P18 RMI basketball battles tall Americans The Marshall Islands national basketball team won three of four games played at Kwajalein over the weekend, gaining needed experience competing against teams with taller players in preparation for going to Palau in August. The games were part of a two-way exchange between Majuro and Kwajalein, as a Kwaj/Ebeye tennis team spent the weekend in Majuro for the Micronesian Cup competition, while softball and basketball teams went to Kwajalein.

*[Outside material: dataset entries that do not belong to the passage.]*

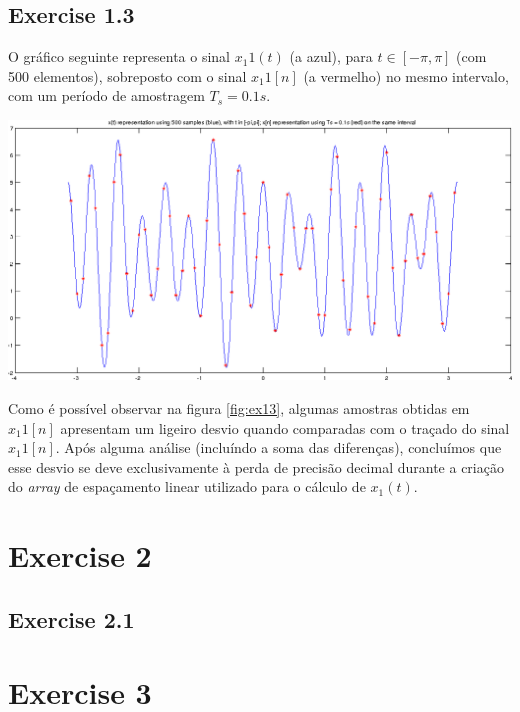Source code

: \documentclass[a4paper]{article}
\begin{document}
\subsection{Exercise 1.3}
O gráfico seguinte representa o sinal $x_1{1}(t)$ (a azul), para $t \in [-\pi, \pi]$ (com 500 elementos), sobreposto com o sinal $x_1{1}[n]$ (a vermelho) no mesmo intervalo, com um período de amostragem $T_ {s} = 0.1s$.

\begin{center}
	\includegraphics[scale=0.45]{images/ex13.png}
	\label{fig:ex13}
\end{center}

\noindent Como é possível observar na figura \ref{fig:ex13}, algumas amostras obtidas em $x_1{1}[n]$ apresentam um ligeiro desvio quando comparadas com o traçado do sinal $x_1{1}[n]$. Após alguma análise (incluíndo a soma das diferenças), concluímos que esse desvio se deve exclusivamente à perda de precisão decimal durante a criação do \emph{array} de espaçamento linear utilizado para o cálculo de $x_{1}(t)$.


\section{Exercise 2}
\subsection{Exercise 2.1}
\indent \indent 



\section{Exercise 3}
\end{document}
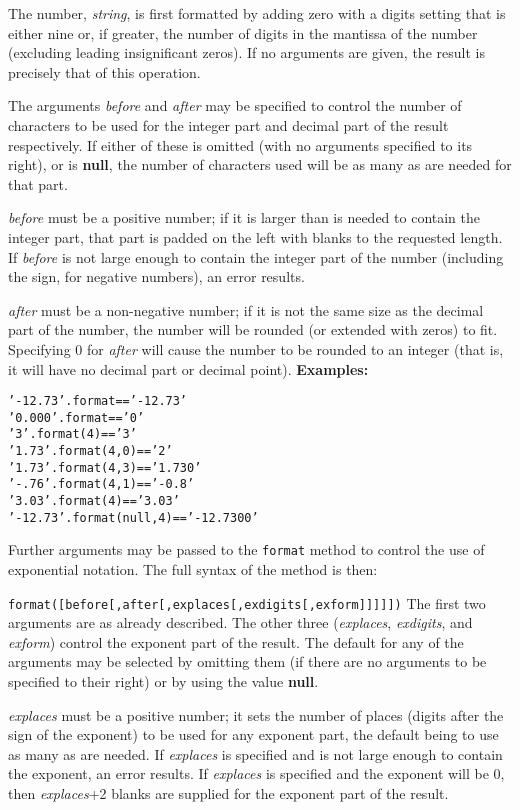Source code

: \begin{description}
The number, \emph{string}, is first formatted by adding zero with a
digits setting that is either nine or, if greater, the number of digits
in the mantissa of the number (excluding leading insignificant zeros).
If no arguments are given, the result is precisely that of this
operation.
 
The arguments \emph{before} and \emph{after} may be specified to
control the number of characters to be used for the integer part and
decimal part of the result respectively.  If either of these is omitted
(with no arguments specified to its right), or is \textbf{null}, the
number of characters used will be as many as are needed for that part.
 
\emph{before} must be a positive number; if it is larger than is
needed to contain the integer part, that part is padded on the left with
blanks to the requested length.
If \emph{before} is not large enough to contain the integer part
of the number (including the sign, for negative numbers), an error
results.
 
\emph{after} must be a non-negative number; if it is not the same
size as the decimal part of the number, the number will be rounded (or
extended with zeros) to fit.  Specifying 0 for \emph{after} will
cause the number to be rounded to an integer (that is, it will have no
decimal part or decimal point).
 \textbf{Examples:}
\begin{alltt}
' - 12.73'.format         == '-12.73'
'0.000'.format            == '0'
'3'.format(4)             == '   3'
'1.73'.format(4,0)        == '   2'
'1.73'.format(4,3)        == '   1.730'
'-.76'.format(4,1)        == '  -0.8'
'3.03'.format(4)          == '   3.03'
' - 12.73'.format(null,4) == '-12.7300'
\end{alltt}
 
Further arguments may be passed to the \texttt{format} method to control
the use of exponential notation.
The full syntax of the method is then:
 
\texttt{format([before[,after[,explaces[,exdigits[,exform]]]]])}
 The first two arguments are as already described.  The other three
(\emph{explaces}, \emph{exdigits}, and \emph{exform})
control the exponent part of the result.  The default for any of the
arguments may be selected by omitting them (if there are no arguments to
be specified to their right) or by using the value \textbf{null}.
 
\emph{explaces} must be a positive number; it sets the number of
places (digits after the sign of the exponent) to be used for any
exponent part, the default being to use as many as are needed.
If \emph{explaces} is specified and is not large enough to contain
the exponent, an error results.
If \emph{explaces} is specified and the exponent will be 0,
then \emph{explaces}+2 blanks are supplied for the exponent
part of the result.
 

\end{description}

P19 James doesn’t like tone of Robison’s radiation evaluation American scientist William Robison says that a combination plan of removing contaminated soil and using potassium fertilizer at Rongelap and in the northern islands of Enewetak will lower their radiation levels to be no different from most of the rest of the world. Mayor James Matayoshi, who is the prime mover behind nuclear clean up and resettlement work about to start at Rongelap, is not happy with information being provided by the US Department of Energy. While Matayoshi generally agrees with the combination scrape and fertilizer method for cleaning Rongelap recommended by the DOE, he raised questions about the appropriateness of other information that Dr. Robison provided during a recent visit. Robison, who is based at the Lawrence Livermore Laboratory in California, has studied Bikini and Enewetak extensively, having done the research on which most of the resettlement plans for Bikini, Enewetak and Rongelap are based. But Matayoshi thinks a lot of the comparisons Robison makes — comparing, for example, expected radiation doses on Rongelap with those in the US — are inappropriate for the Marshalls and only confuse the situation. “Comparing to background radiation in the US or what you get when you fly on an airplane to Rongelap is not relevant,” said Matayoshi. These comparisons miss the point, he believes. The key issue is what does the exposure mean for the health and safety of the islanders, not what it compares to elsewhere.

Journal 5/22/2009

P21 Success starts and ends with education It’s the few weeks for seniors, some are ready and some feel a little worried. Some seniors feel like nervous on going to college. There are unclear and clear situations about college. I’ve talked to some graduates from colleges and universities. “High school is fun, but college is much more fun,” they told me. “More studying is given, which is good for a student who is very strong in their future. You can join any clubs that you want to join as long as you think you can fit and feel satisfied.” When I heard those works I feel like I can’t wait to be a college student. Speaking of “studying” and “future,” there were several senior students who got kicked out of school in their last year. Why now? Why the last year when you are about to graduate, such a shame. Shame on you! No offense but it was your choice for people to say these kinds of words or more to you. If I was you and I see that there’s still a chance for me to continue, I would go back to school or join GED. It’s a lot better than “no school.” You don’t want to spin your folks’ head right around when “you” go down. Lucky you and me that we are in a free country, which gives us the privilege to do anything we want. It gives us second chances. For the seniors that are graduating this year, I just want to congratulate you for your success. Keep it up and keep in mind: “A journey of a thousand miles starts with a single step.” —Selvenious Marvin

P26 RMI cops doing well in Solomons When it comes to supporting law and order in Solomon Islands, the contribution of Marshall. Islands police officers to the Regional Assistance Mission to Solomon Islands is highly valued. Marshall Islands is celebrating its third anniversary of contributing to RAMSI and currently has two police officers serving with the mission. Tarry Tarkij and Banien Kelen are both serving 12-month deployments with RAMSI’s Participating Police Force where their community policing experiencing is highly valued. —Adele White, Participating Police Force Media, Solomon Islands.